Exercise description
Write out every line below that includes the word "параметры".

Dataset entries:

------------------------------------------------------------------------

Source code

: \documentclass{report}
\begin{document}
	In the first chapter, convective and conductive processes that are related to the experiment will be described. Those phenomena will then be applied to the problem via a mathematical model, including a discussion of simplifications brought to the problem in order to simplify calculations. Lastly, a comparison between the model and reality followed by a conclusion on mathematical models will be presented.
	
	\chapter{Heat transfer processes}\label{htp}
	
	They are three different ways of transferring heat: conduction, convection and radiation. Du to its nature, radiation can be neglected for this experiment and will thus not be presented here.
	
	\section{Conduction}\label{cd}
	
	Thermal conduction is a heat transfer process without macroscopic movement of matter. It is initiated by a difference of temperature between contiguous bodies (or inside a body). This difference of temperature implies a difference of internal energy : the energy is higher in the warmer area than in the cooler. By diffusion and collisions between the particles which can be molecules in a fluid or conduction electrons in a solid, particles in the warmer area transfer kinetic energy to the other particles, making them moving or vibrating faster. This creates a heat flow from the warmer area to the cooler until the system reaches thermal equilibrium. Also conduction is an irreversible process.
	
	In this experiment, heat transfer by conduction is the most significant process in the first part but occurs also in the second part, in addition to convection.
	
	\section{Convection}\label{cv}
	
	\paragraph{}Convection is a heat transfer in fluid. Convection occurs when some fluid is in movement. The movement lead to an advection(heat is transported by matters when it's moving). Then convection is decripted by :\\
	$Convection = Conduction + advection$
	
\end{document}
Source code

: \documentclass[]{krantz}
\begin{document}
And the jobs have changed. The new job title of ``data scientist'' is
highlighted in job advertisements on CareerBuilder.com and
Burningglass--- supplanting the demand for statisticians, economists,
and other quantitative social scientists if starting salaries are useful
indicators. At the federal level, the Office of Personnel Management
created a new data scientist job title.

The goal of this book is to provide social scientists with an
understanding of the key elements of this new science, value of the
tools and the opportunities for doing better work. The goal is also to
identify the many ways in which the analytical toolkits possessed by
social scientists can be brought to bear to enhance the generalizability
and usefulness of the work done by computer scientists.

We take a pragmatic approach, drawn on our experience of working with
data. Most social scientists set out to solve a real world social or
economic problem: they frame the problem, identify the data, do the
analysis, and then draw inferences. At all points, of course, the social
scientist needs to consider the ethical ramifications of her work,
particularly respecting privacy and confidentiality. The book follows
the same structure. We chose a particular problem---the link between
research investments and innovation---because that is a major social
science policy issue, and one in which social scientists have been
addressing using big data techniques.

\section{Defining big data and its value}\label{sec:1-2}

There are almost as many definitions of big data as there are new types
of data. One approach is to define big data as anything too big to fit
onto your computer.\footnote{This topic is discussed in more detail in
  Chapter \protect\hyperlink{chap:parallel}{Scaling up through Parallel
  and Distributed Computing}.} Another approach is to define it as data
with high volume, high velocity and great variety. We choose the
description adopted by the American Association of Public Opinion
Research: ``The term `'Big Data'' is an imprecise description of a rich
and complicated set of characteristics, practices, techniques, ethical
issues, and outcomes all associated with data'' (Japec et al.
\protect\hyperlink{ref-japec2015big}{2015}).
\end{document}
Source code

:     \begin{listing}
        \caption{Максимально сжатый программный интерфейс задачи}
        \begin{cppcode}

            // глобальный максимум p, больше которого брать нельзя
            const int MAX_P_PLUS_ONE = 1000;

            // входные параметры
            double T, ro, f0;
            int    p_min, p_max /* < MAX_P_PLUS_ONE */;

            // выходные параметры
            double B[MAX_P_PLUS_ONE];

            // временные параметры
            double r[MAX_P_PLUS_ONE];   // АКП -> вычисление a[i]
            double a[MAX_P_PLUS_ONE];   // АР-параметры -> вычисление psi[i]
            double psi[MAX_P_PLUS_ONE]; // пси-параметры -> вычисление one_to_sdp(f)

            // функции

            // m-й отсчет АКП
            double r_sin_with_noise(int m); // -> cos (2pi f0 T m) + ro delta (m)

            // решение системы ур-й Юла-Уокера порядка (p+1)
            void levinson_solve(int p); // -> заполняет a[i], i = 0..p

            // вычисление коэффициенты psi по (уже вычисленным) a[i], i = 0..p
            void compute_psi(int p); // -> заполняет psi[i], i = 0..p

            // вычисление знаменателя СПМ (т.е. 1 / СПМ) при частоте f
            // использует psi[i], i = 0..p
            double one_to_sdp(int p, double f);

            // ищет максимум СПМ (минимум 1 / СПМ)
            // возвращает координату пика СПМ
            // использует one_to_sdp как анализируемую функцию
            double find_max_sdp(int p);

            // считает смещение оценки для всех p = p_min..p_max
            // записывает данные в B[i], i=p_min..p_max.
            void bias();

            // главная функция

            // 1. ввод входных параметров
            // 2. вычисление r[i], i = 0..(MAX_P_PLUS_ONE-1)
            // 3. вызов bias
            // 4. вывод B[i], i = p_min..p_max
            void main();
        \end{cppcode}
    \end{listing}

------------------------------------------------------------------------

Task response
            // входные параметры
            // выходные параметры
            // временные параметры
            double a[MAX_P_PLUS_ONE];   // АР-параметры -> вычисление psi[i]
            double psi[MAX_P_PLUS_ONE]; // пси-параметры -> вычисление one_to_sdp(f)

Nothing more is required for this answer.